Le tournage a-t-il duré longtemps ?

Deux ans et demi, jusqu’à la fin de la formation. La dernière scène, quand ses amis viennent le voir jouer, c’était le dernier jour du tournage.

Ce dernier plan où il dit le texte de Danton, quand a-t-il été tourné ? Pendant sa formation ?

Non, c’est venu plus tard. C’était comme un cadeau que je lui offrais. Je voulais lui rendre ce qu’il m’avait donné dans le film. J’avais aussi envie de lui dire : tu ne dois pas demander aux autres l’autorisation d’être ce que t’as décidé de devenir. Si tu as envie de jouer Danton, fais-le ! J’ai longtemps réfléchi à comment filmer ça. Est-ce qu’il fallait le mettre en scène ? Et j’ai pensé que ce serait plus fort qu’il dise ce texte simplement, dans la rue, car sur les planches, on ne l’y avait pas autorisé.

Dans le film, les trajets de Steve jusqu’à Paris sont très présents…

Je voulais montrer la frontière qui sépare Paris de sa banlieue, une frontière mentale et sociale. Le trajet ne dure que quinze minutes et c’est comme un exil : c’est triste, mais monter sur Paris pour lui, c’est presque comme partir à l’étranger ; c’est comme s’il était un immigré de l’intérieur.

Comment s’est passé le montage ?

Je regardais les rushes au fur et à mesure, et j’ai vraiment découvert le professeur de Steve au montage. Je me suis rendue compte qu’il n’avait pas de mauvaises intentions, qu’il était même plutôt bienveillant. Je crois sincèrement qu’il ne se rend pas compte de ce qu’il peut y avoir de contestable dans son approche. Il ne parvient pas à voir Steve dans autre chose que dans des rôles de noirs : il lui a fait jouer tous les rôles du « répertoire noir », si on peut dire : l’esclave, le chauffeur, le mafieux sanguinaire en passant par le porte-parole de la cause des noirs.
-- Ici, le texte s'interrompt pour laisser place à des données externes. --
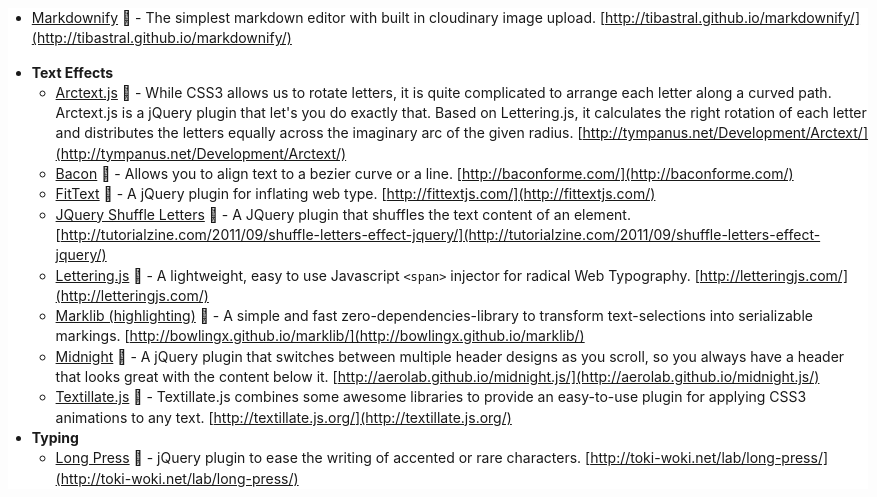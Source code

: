   * [Markdownify](https://github.com/tibastral/markdownify) :gift_heart: - The simplest markdown editor with built in cloudinary image upload. [http://tibastral.github.io/markdownify/](http://tibastral.github.io/markdownify/)
- **Text Effects**
  * [Arctext.js](https://github.com/codrops/Arctext) :gift_heart: - While CSS3 allows us to rotate letters, it is quite complicated to arrange each letter along a curved path. Arctext.js is a jQuery plugin that let's you do exactly that. Based on Lettering.js, it calculates the right rotation of each letter and distributes the letters equally across the imaginary arc of the given radius. [http://tympanus.net/Development/Arctext/](http://tympanus.net/Development/Arctext/)
  * [Bacon](https://github.com/hudsonfoo/jQuery-Bacon) :gift_heart: - Allows you to align text to a bezier curve or a line. [http://baconforme.com/](http://baconforme.com/)
  * [FitText](https://github.com/davatron5000/FitText.js) :gift_heart: - A jQuery plugin for inflating web type. [http://fittextjs.com/](http://fittextjs.com/)
  * [JQuery Shuffle Letters](https://github.com/robbue/jquery-shuffle-letters-plugin) :gift_heart: - A JQuery plugin that shuffles the text content of an element. [http://tutorialzine.com/2011/09/shuffle-letters-effect-jquery/](http://tutorialzine.com/2011/09/shuffle-letters-effect-jquery/)
  * [Lettering.js](https://github.com/davatron5000/Lettering.js) :gift_heart: - A lightweight, easy to use Javascript ```<span>``` injector for radical Web Typography. [http://letteringjs.com/](http://letteringjs.com/)
  * [Marklib (highlighting)](https://github.com/BowlingX/marklib) :gift_heart: - A simple and fast zero-dependencies-library to transform text-selections into serializable markings. [http://bowlingx.github.io/marklib/](http://bowlingx.github.io/marklib/)
  * [Midnight](https://github.com/Aerolab/midnight.js) :gift_heart: - A jQuery plugin that switches between multiple header designs as you scroll, so you always have a header that looks great with the content below it. [http://aerolab.github.io/midnight.js/](http://aerolab.github.io/midnight.js/)
  * [Textillate.js](https://github.com/jschr/textillate) :gift_heart: - Textillate.js combines some awesome libraries to provide an easy-to-use plugin for applying CSS3 animations to any text. [http://textillate.js.org/](http://textillate.js.org/)
- **Typing**
  * [Long Press](https://github.com/quentint/long-press) :gift_heart: - jQuery plugin to ease the writing of accented or rare characters. [http://toki-woki.net/lab/long-press/](http://toki-woki.net/lab/long-press/)
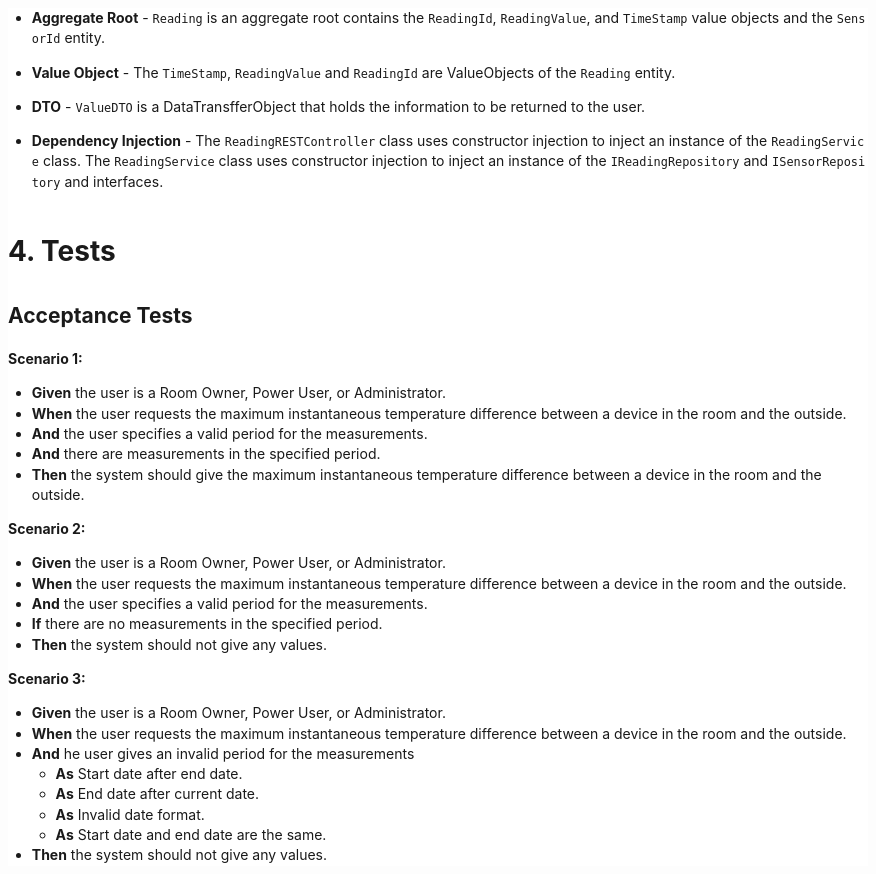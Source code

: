 
* **Aggregate Root** - `Reading` is an aggregate root contains the `ReadingId`, `ReadingValue`, and `TimeStamp`
  value objects and the `SensorId` entity.


* **Value Object** - The `TimeStamp`, `ReadingValue` and `ReadingId` are ValueObjects of the `Reading` entity.


* **DTO** - `ValueDTO` is a DataTransfferObject that holds the information to be returned to the user.

* **Dependency Injection** - The `ReadingRESTController` class uses constructor injection to inject an instance of the
  `ReadingService` class. The `ReadingService` class uses constructor injection to inject an instance of the
  `IReadingRepository` and `ISensorRepository` and interfaces.

# 4. Tests

## Acceptance Tests

**Scenario 1:**

- **Given** the user is a Room Owner, Power User, or Administrator.
- **When** the user requests the maximum instantaneous temperature difference between a device in the room and the
  outside.
- **And** the user specifies a valid period for the measurements.
- **And** there are measurements in the specified period.
- **Then** the system should give the maximum instantaneous temperature difference between a device in the room and
  the outside.

**Scenario 2:**

- **Given** the user is a Room Owner, Power User, or Administrator.
- **When** the user requests the maximum instantaneous temperature difference between a device in the room and the
  outside.
- **And** the user specifies a valid period for the measurements.
- **If** there are no measurements in the specified period.
- **Then** the system should not give any values.

**Scenario 3:**

- **Given** the user is a Room Owner, Power User, or Administrator.
- **When** the user requests the maximum instantaneous temperature difference between a device in the room and the
  outside.
- **And** he user gives an invalid period for the measurements
    - **As** Start date after end date.
    - **As** End date after current date.
    - **As** Invalid date format.
    - **As** Start date and end date are the same.
- **Then** the system should not give any values.
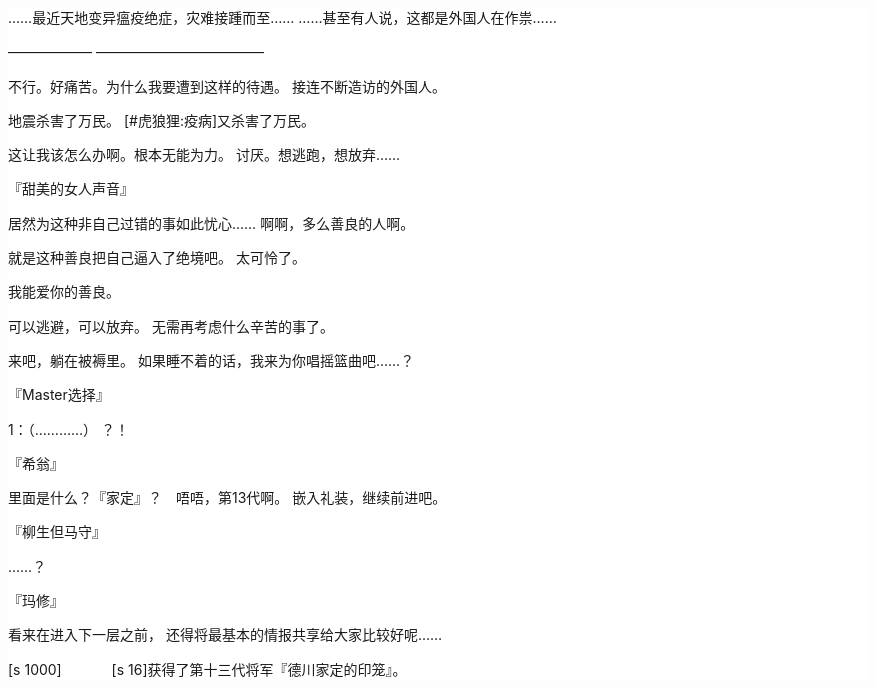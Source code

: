 ……最近天地变异瘟疫绝症，灾难接踵而至……
……甚至有人说，这都是外国人在作祟……

——————
————————————

不行。好痛苦。为什么我要遭到这样的待遇。
接连不断造访的外国人。

地震杀害了万民。
[#虎狼狸:疫病]又杀害了万民。

这让我该怎么办啊。根本无能为力。
讨厌。想逃跑，想放弃……

『甜美的女人声音』

居然为这种非自己过错的事如此忧心……
啊啊，多么善良的人啊。

就是这种善良把自己逼入了绝境吧。
太可怜了。

我能爱你的善良。

可以逃避，可以放弃。
无需再考虑什么辛苦的事了。

来吧，躺在被褥里。
如果睡不着的话，我来为你唱摇篮曲吧……？

『Master选择』

1：（…………）
？！

『希翁』

里面是什么？『家定』？　唔唔，第13代啊。
嵌入礼装，继续前进吧。

『柳生但马守』

……？

『玛修』

看来在进入下一层之前，
还得将最基本的情报共享给大家比较好呢……

[s 1000]
　　　 [s 16]获得了第十三代将军『德川家定的印笼』。

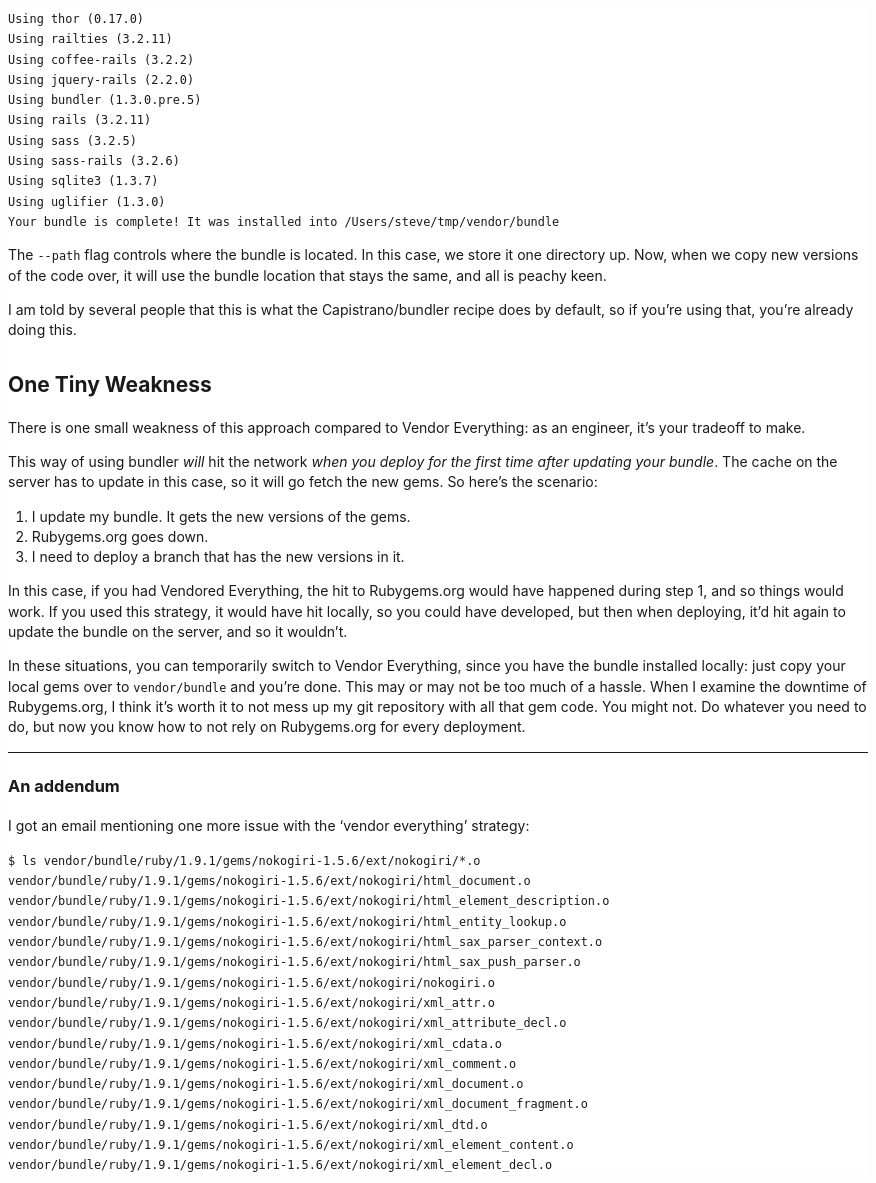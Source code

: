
 ```
Using thor (0.17.0) 
Using railties (3.2.11) 
Using coffee-rails (3.2.2) 
Using jquery-rails (2.2.0) 
Using bundler (1.3.0.pre.5) 
Using rails (3.2.11) 
Using sass (3.2.5) 
Using sass-rails (3.2.6) 
Using sqlite3 (1.3.7) 
Using uglifier (1.3.0) 
Your bundle is complete! It was installed into /Users/steve/tmp/vendor/bundle
```

The `--path` flag controls where the bundle is located. In this case, we store it one directory up. Now, when we copy new versions of the code over, it will use the bundle location that stays the same, and all is peachy keen.

I am told by several people that this is what the Capistrano/bundler recipe does by default, so if you’re using that, you’re already doing this.

## One Tiny Weakness

There is one small weakness of this approach compared to Vendor Everything: as an engineer, it’s your tradeoff to make.

This way of using bundler *will* hit the network *when you deploy for the first time after updating your bundle*. The cache on the server has to update in this case, so it will go fetch the new gems. So here’s the scenario:

1. I update my bundle. It gets the new versions of the gems.
2. Rubygems.org goes down.
3. I need to deploy a branch that has the new versions in it.

In this case, if you had Vendored Everything, the hit to Rubygems.org would have happened during step 1, and so things would work. If you used this strategy, it would have hit locally, so you could have developed, but then when deploying, it’d hit again to update the bundle on the server, and so it wouldn’t.

In these situations, you can temporarily switch to Vendor Everything, since you have the bundle installed locally: just copy your local gems over to `vendor/bundle` and you’re done. This may or may not be too much of a hassle. When I examine the downtime of Rubygems.org, I think it’s worth it to not mess up my git repository with all that gem code. You might not. Do whatever you need to do, but now you know how to not rely on Rubygems.org for every deployment.

---

### An addendum

I got an email mentioning one more issue with the ‘vendor everything’ strategy:

```
$ ls vendor/bundle/ruby/1.9.1/gems/nokogiri-1.5.6/ext/nokogiri/*.o
vendor/bundle/ruby/1.9.1/gems/nokogiri-1.5.6/ext/nokogiri/html_document.o
vendor/bundle/ruby/1.9.1/gems/nokogiri-1.5.6/ext/nokogiri/html_element_description.o
vendor/bundle/ruby/1.9.1/gems/nokogiri-1.5.6/ext/nokogiri/html_entity_lookup.o
vendor/bundle/ruby/1.9.1/gems/nokogiri-1.5.6/ext/nokogiri/html_sax_parser_context.o
vendor/bundle/ruby/1.9.1/gems/nokogiri-1.5.6/ext/nokogiri/html_sax_push_parser.o
vendor/bundle/ruby/1.9.1/gems/nokogiri-1.5.6/ext/nokogiri/nokogiri.o
vendor/bundle/ruby/1.9.1/gems/nokogiri-1.5.6/ext/nokogiri/xml_attr.o
vendor/bundle/ruby/1.9.1/gems/nokogiri-1.5.6/ext/nokogiri/xml_attribute_decl.o
vendor/bundle/ruby/1.9.1/gems/nokogiri-1.5.6/ext/nokogiri/xml_cdata.o
vendor/bundle/ruby/1.9.1/gems/nokogiri-1.5.6/ext/nokogiri/xml_comment.o
vendor/bundle/ruby/1.9.1/gems/nokogiri-1.5.6/ext/nokogiri/xml_document.o
vendor/bundle/ruby/1.9.1/gems/nokogiri-1.5.6/ext/nokogiri/xml_document_fragment.o
vendor/bundle/ruby/1.9.1/gems/nokogiri-1.5.6/ext/nokogiri/xml_dtd.o
vendor/bundle/ruby/1.9.1/gems/nokogiri-1.5.6/ext/nokogiri/xml_element_content.o
vendor/bundle/ruby/1.9.1/gems/nokogiri-1.5.6/ext/nokogiri/xml_element_decl.o
```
Et au début Steve n’était pas vraiment gêné par ça. C’est au moment où il a demandé à jouer Danton et qu’on lui a expliqué que c’était impossible, qu’il s’est rendu compte combien on l’avait enfermé. C’est dommage, parce qu’on pourrait penser qu’une école de théâtre est un lieu d’expérimentation, et d’exploration de toutes les palettes du travail de comédien. Il aurait dû apprendre à jouer tout, le répertoire classique et moderne. Mais tous les acteurs issus de la diversité racontent la même chose.

Au début quand je tournais, j’étais moi-même prise dans cette violence que me renvoyait le regard des gens du Cours Simon et puis, grâce à la monteuse avec qui je travaille depuis longtemps, Amrita David, j’ai réalisé qu’on n’était pas là pour faire un pamphlet. Mon personnage ne devait pas devenir un porte-parole. Au montage, nous nous sommes débarrassées de beaucoup de choses. J’avais fait un portrait plus large de Steve : je l’avais filmé avec ses amis aux « 3000 », mais ces scènes ne permettaient pas de dépasser les discours préconçus sur la cité, et la télévision fournit suffisamment ce type d’images-là. Donc je ne les ai pas montées et j’ai plutôt cherché à me concentrer sur le parcours de Steve. Le film n’est pas seulement son portrait à lui, c’est avant tout le portrait de son parcours à une étape charnière de sa vie. Il fallait rester centré sur ce parcours et si, en creux, le film disait quelque chose sur la société française, tant mieux.

Continue t-il de jouer ?

Il a été repéré pour Braquo, la série de Canal +. Il a commencé à tourner aujourd’hui, et bien sûr il a un rôle de braqueur !

Propos recueillis par Amanda Robles.